Collaborating senior investigator John Allegrante, an affiliated professor of sociomedical sciences at Columbia University Mailman School of Public Health and an applied behavioral scientist, said: “The decrease observed in substance use during the pandemic may be an unintended benefit of the isolation that so many adolescents have endured during quarantine.”
The study found that negative mental health outcomes were disproportionately reported by girls and older adolescents (13-18-year-olds), compared to same-age peers before the pandemic.
At the same time, the scientists revealed that 15-18 year old teenagers experienced a decline in cigarette smoking, e-cigarette usage and alcohol intoxication when COVID-19 hit.
‘Clinically important, negative impact on young people’
“The decrease observed in substance use during the pandemic may be an unintended benefit of the isolation that so many adolescents have endured during quarantine,” said collaborating senior investigator John Allegrante, an affiliated professor of sociomedical sciences at Columbia University Mailman School of Public Health and an applied behavioral scientist.

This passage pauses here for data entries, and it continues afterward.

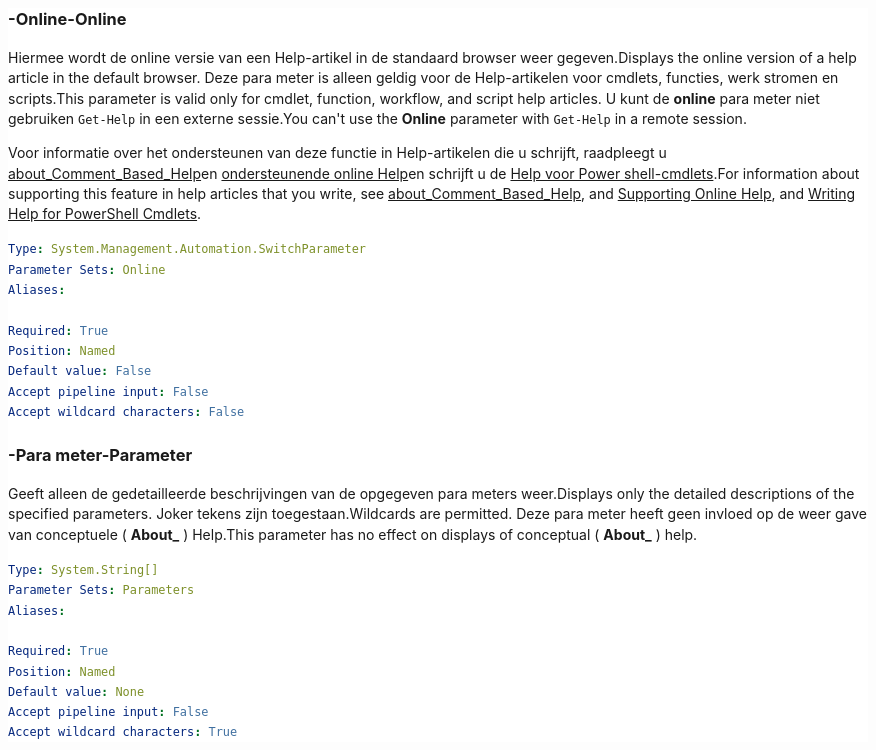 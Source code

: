 ### <span data-ttu-id="b323f-254">-Online</span><span class="sxs-lookup"><span data-stu-id="b323f-254">-Online</span></span>

<span data-ttu-id="b323f-255">Hiermee wordt de online versie van een Help-artikel in de standaard browser weer gegeven.</span><span class="sxs-lookup"><span data-stu-id="b323f-255">Displays the online version of a help article in the default browser.</span></span> <span data-ttu-id="b323f-256">Deze para meter is alleen geldig voor de Help-artikelen voor cmdlets, functies, werk stromen en scripts.</span><span class="sxs-lookup"><span data-stu-id="b323f-256">This parameter is valid only for cmdlet, function, workflow, and script help articles.</span></span> <span data-ttu-id="b323f-257">U kunt de **online** para meter niet gebruiken `Get-Help` in een externe sessie.</span><span class="sxs-lookup"><span data-stu-id="b323f-257">You can't use the **Online** parameter with `Get-Help` in a remote session.</span></span>

<span data-ttu-id="b323f-258">Voor informatie over het ondersteunen van deze functie in Help-artikelen die u schrijft, raadpleegt u [about_Comment_Based_Help](./About/about_Comment_Based_Help.md)en [ondersteunende online Help](/powershell/scripting/developer/module/supporting-online-help)en schrijft u de [Help voor Power shell-cmdlets](/powershell/scripting/developer/help/writing-help-for-windows-powershell-cmdlets).</span><span class="sxs-lookup"><span data-stu-id="b323f-258">For information about supporting this feature in help articles that you write, see [about_Comment_Based_Help](./About/about_Comment_Based_Help.md), and [Supporting Online Help](/powershell/scripting/developer/module/supporting-online-help), and [Writing Help for PowerShell Cmdlets](/powershell/scripting/developer/help/writing-help-for-windows-powershell-cmdlets).</span></span>

```yaml
Type: System.Management.Automation.SwitchParameter
Parameter Sets: Online
Aliases:

Required: True
Position: Named
Default value: False
Accept pipeline input: False
Accept wildcard characters: False
```

### <span data-ttu-id="b323f-259">-Para meter</span><span class="sxs-lookup"><span data-stu-id="b323f-259">-Parameter</span></span>

<span data-ttu-id="b323f-260">Geeft alleen de gedetailleerde beschrijvingen van de opgegeven para meters weer.</span><span class="sxs-lookup"><span data-stu-id="b323f-260">Displays only the detailed descriptions of the specified parameters.</span></span> <span data-ttu-id="b323f-261">Joker tekens zijn toegestaan.</span><span class="sxs-lookup"><span data-stu-id="b323f-261">Wildcards are permitted.</span></span> <span data-ttu-id="b323f-262">Deze para meter heeft geen invloed op de weer gave van conceptuele ( **About_** ) Help.</span><span class="sxs-lookup"><span data-stu-id="b323f-262">This parameter has no effect on displays of conceptual ( **About_** ) help.</span></span>

```yaml
Type: System.String[]
Parameter Sets: Parameters
Aliases:

Required: True
Position: Named
Default value: None
Accept pipeline input: False
Accept wildcard characters: True
```
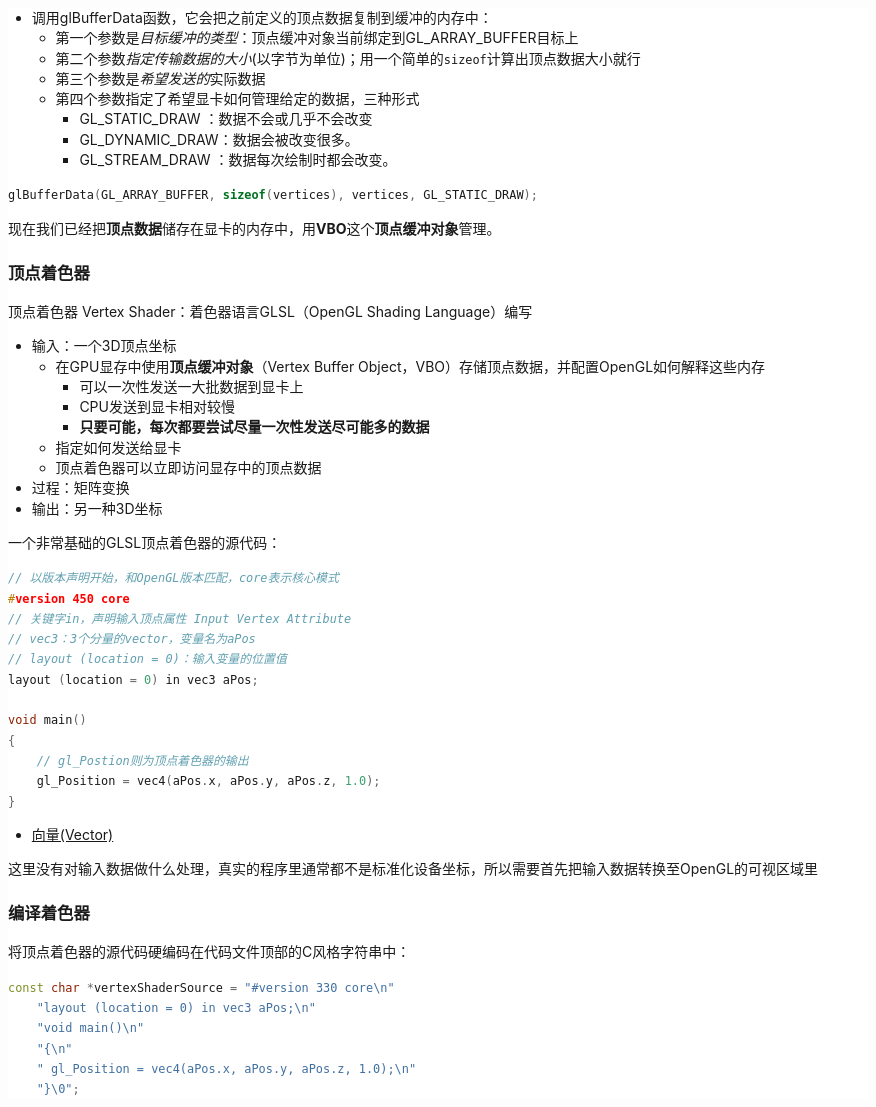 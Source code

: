 - 调用glBufferData函数，它会把之前定义的顶点数据复制到缓冲的内存中：
	- 第一个参数是*目标缓冲的类型*：顶点缓冲对象当前绑定到GL_ARRAY_BUFFER目标上
	- 第二个参数*指定传输数据的大小*(以字节为单位)；用一个简单的`sizeof`计算出顶点数据大小就行
	- 第三个参数是*希望发送的*实际数据
	- 第四个参数指定了希望显卡如何管理给定的数据，三种形式
		- GL_STATIC_DRAW ：数据不会或几乎不会改变
		- GL_DYNAMIC_DRAW：数据会被改变很多。
		- GL_STREAM_DRAW ：数据每次绘制时都会改变。
```cpp
glBufferData(GL_ARRAY_BUFFER, sizeof(vertices), vertices, GL_STATIC_DRAW);
```

现在我们已经把**顶点数据**储存在显卡的内存中，用**VBO**这个**顶点缓冲对象**管理。

### 顶点着色器

顶点着色器 Vertex Shader：着色器语言GLSL（OpenGL Shading Language）编写

- 输入：一个3D顶点坐标
	- 在GPU显存中使用**顶点缓冲对象**（Vertex Buffer Object，VBO）存储顶点数据，并配置OpenGL如何解释这些内存
		- 可以一次性发送一大批数据到显卡上
		- CPU发送到显卡相对较慢
		- **只要可能，每次都要尝试尽量一次性发送尽可能多的数据**
	- 指定如何发送给显卡
	- 顶点着色器可以立即访问显存中的顶点数据
- 过程：矩阵变换
- 输出：另一种3D坐标

一个非常基础的GLSL顶点着色器的源代码：
```cpp
// 以版本声明开始，和OpenGL版本匹配，core表示核心模式
#version 450 core 
// 关键字in，声明输入顶点属性 Input Vertex Attribute
// vec3：3个分量的vector，变量名为aPos
// layout (location = 0)：输入变量的位置值
layout (location = 0) in vec3 aPos;

void main()
{
	// gl_Postion则为顶点着色器的输出
	gl_Position = vec4(aPos.x, aPos.y, aPos.z, 1.0);
}
```

- [向量(Vector)](向量(Vector).md)

这里没有对输入数据做什么处理，真实的程序里通常都不是标准化设备坐标，所以需要首先把输入数据转换至OpenGL的可视区域里

### 编译着色器

将顶点着色器的源代码硬编码在代码文件顶部的C风格字符串中：

```cpp
const char *vertexShaderSource = "#version 330 core\n"
	"layout (location = 0) in vec3 aPos;\n"
	"void main()\n"
	"{\n"
	" gl_Position = vec4(aPos.x, aPos.y, aPos.z, 1.0);\n"
	"}\0";
```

“Isolation during the pandemic has been universal and it is global, and it is having a clinically important, negative impact on young people who have not been in school during the pandemic. Whether an adolescent was an Icelander in Reykjavik who had been at home for most of the last year or an American in New York City, living under the same circumstances – being at home, engaged in remote learning and separated from friends–the consequences of not going to school not only set back their learning but also negatively affected their mental health. What we don’t know is by how much.”